Issue 20: Drupal APIs hacked, EU releases IoT standards

This week we look into vulnerabilities at Uber and Drupal, the best practices from the ICANN DNS security checklist, the upcoming European IoT security standards, and more vulnerability stats from 2018.


This is the worst API vulnerability of the year so far. Drupal‘s RESTful Web Services (rest), JSON:API, and other web services modules allowed executing arbitrary code remotely because the input data was not properly sanitized. Attackers are already exploiting the vulnerability to take over websites. If your site is running on Drupal, upgrade and patch it ASAP!

Uber has fixed an API vulnerability as well. One of their API endpoints didn’t have proper response sanitization. As result, the API was leaking client secrets and server tokens of all Uber apps. Attackers could acquire those and impersonate as a particular partner application.

Best Practices

DNS is a vital system because it determines which IP addresses requests are directed to. A successful DNS attack enables traffic redirection and man-in-the-middle attacks.

We have covered the DNS security directive of the US Department of Homeland Security (DHS) in our issue 16. Now ICANN (top level internet domain body) has spoken as well. They have issued a press release urging the world to switch to DNSSEC. ICANN also published a checklist for DNS security:

  • Ensure all system security patches have been reviewed and applied.
  • Review log files for unauthorized access to systems, especially for administrator access.
  • Review internal controls over administrator (root) access.
  • Verify the integrity of every DNS record, as well as the change history of those records.
  • Enforce sufficient password complexity, especially the minimum length of password.
  • Ensure that passwords are not shared with other users.
  • Ensure that passwords are never stored or transmitted in cleartext.
  • Enforce regular and periodic password changes.
  • Enforce a password lockout policy.
  • Ensure that DNS zone records are DNSSEC signed and your DNS resolvers perform DNSSEC validation.
  • Ideally ensure that multi-factor authentication is enabled to all systems, especially for administrator access.
  • Ideally ensure that your email domain has a DMARC policy with SPF or DKIM and that you enforce the policies provided by other domains on your email system.


European Telecommunications Standards Institute (ETSI) has released ETSI TS 103 645 standard for consumer IoT security.
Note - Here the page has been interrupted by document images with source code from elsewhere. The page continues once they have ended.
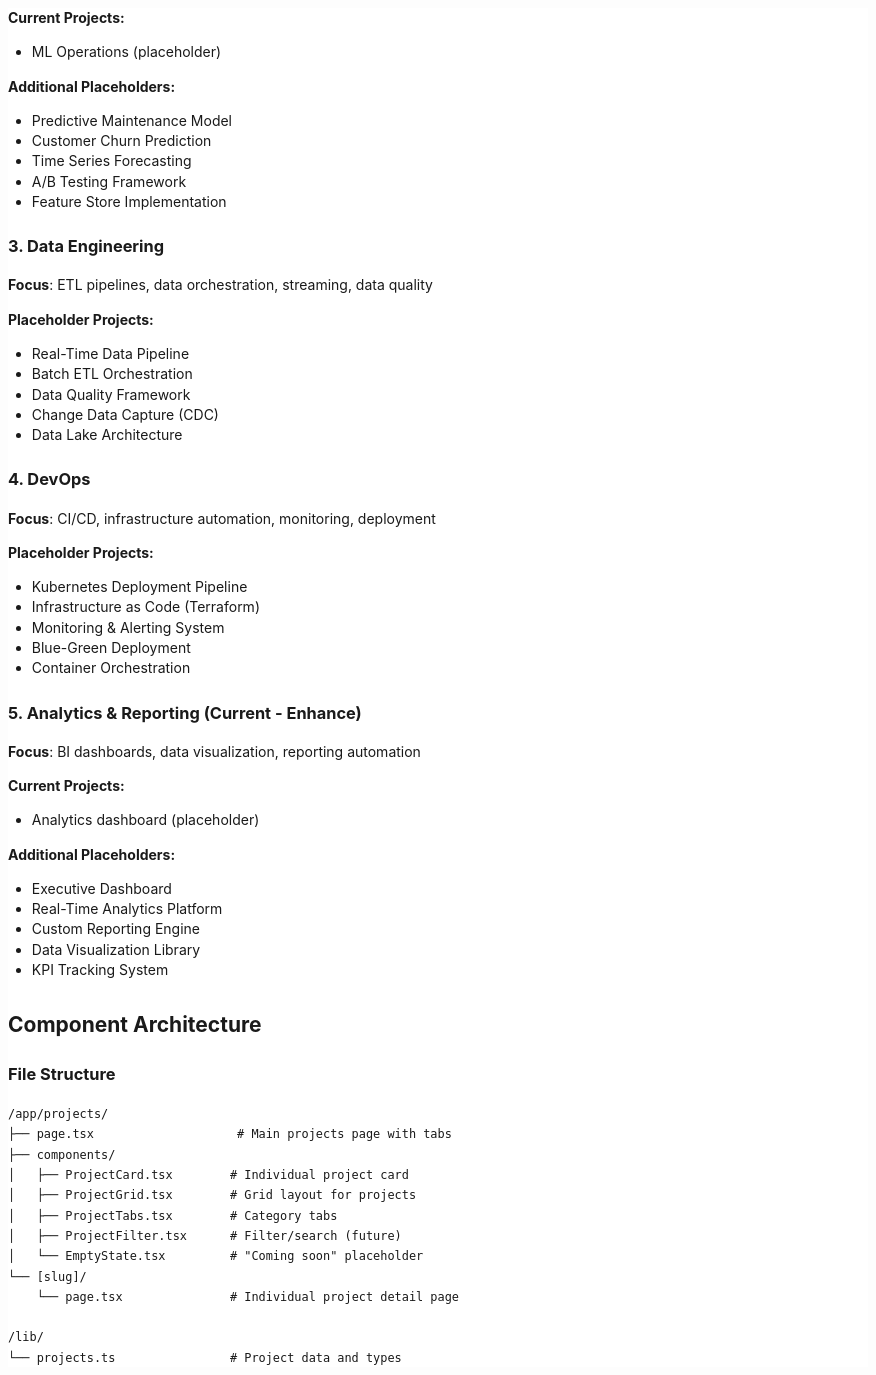 **Current Projects:**
- ML Operations (placeholder)

**Additional Placeholders:**
- Predictive Maintenance Model
- Customer Churn Prediction
- Time Series Forecasting
- A/B Testing Framework
- Feature Store Implementation

### 3. Data Engineering
**Focus**: ETL pipelines, data orchestration, streaming, data quality

**Placeholder Projects:**
- Real-Time Data Pipeline
- Batch ETL Orchestration
- Data Quality Framework
- Change Data Capture (CDC)
- Data Lake Architecture

### 4. DevOps
**Focus**: CI/CD, infrastructure automation, monitoring, deployment

**Placeholder Projects:**
- Kubernetes Deployment Pipeline
- Infrastructure as Code (Terraform)
- Monitoring & Alerting System
- Blue-Green Deployment
- Container Orchestration

### 5. Analytics & Reporting (Current - Enhance)
**Focus**: BI dashboards, data visualization, reporting automation

**Current Projects:**
- Analytics dashboard (placeholder)

**Additional Placeholders:**
- Executive Dashboard
- Real-Time Analytics Platform
- Custom Reporting Engine
- Data Visualization Library
- KPI Tracking System

## Component Architecture

### File Structure
```
/app/projects/
├── page.tsx                    # Main projects page with tabs
├── components/
│   ├── ProjectCard.tsx        # Individual project card
│   ├── ProjectGrid.tsx        # Grid layout for projects
│   ├── ProjectTabs.tsx        # Category tabs
│   ├── ProjectFilter.tsx      # Filter/search (future)
│   └── EmptyState.tsx         # "Coming soon" placeholder
└── [slug]/
    └── page.tsx               # Individual project detail page

/lib/
└── projects.ts                # Project data and types
```
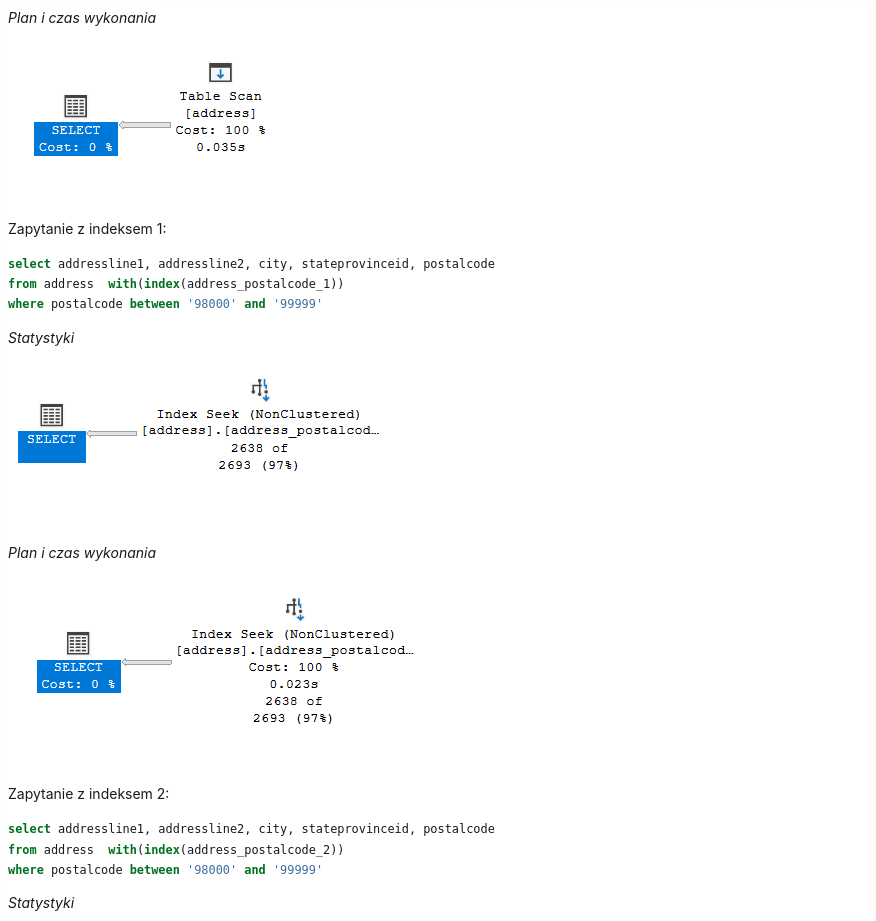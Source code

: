 *Plan i czas wykonania*

![](img/ex4/query-2.png)

Zapytanie z indeksem 1:

```sql
select addressline1, addressline2, city, stateprovinceid, postalcode  
from address  with(index(address_postalcode_1))
where postalcode between '98000' and '99999'
```

*Statystyki*

![](img/ex4/query-3.png) 

*Plan i czas wykonania*

![](img/ex4/query-4.png)

Zapytanie z indeksem 2:

```sql
select addressline1, addressline2, city, stateprovinceid, postalcode  
from address  with(index(address_postalcode_2))
where postalcode between '98000' and '99999'
```

*Statystyki*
The key takeaways are:

  • No universal default passwords.
  • Implement a way to manage the reports of vulnerabilities.
  • Keep software updated.
  • Store credentials and other security-sensitive data securely.
  • Communicate securely.
  • Minimize exposed attack surfaces.
  • Ensure software integrity.
  • Ensure that personal data is always protected.
  • Make systems resilient to outages.
  • Examine system telemetry data.
  • Make it easy for consumers to delete their personal data.
  • Make the installation and maintenance of devices easy.
  • Validate all input data.


EdgeScan has released their 4th annual Vulnerability Stats Report. Here are some stats from 2018 that they are seeing:

  • Approximately 20% of vulnerabilities are web and API-related.
  • For web applications, roughly 15% of vulnerabilities are cross-site scripting (XSS) and 6% are SQL injections.
  • Around 45% of vulnerabilities in infrastructure are caused by outdated or misconfigured TLS/SSL.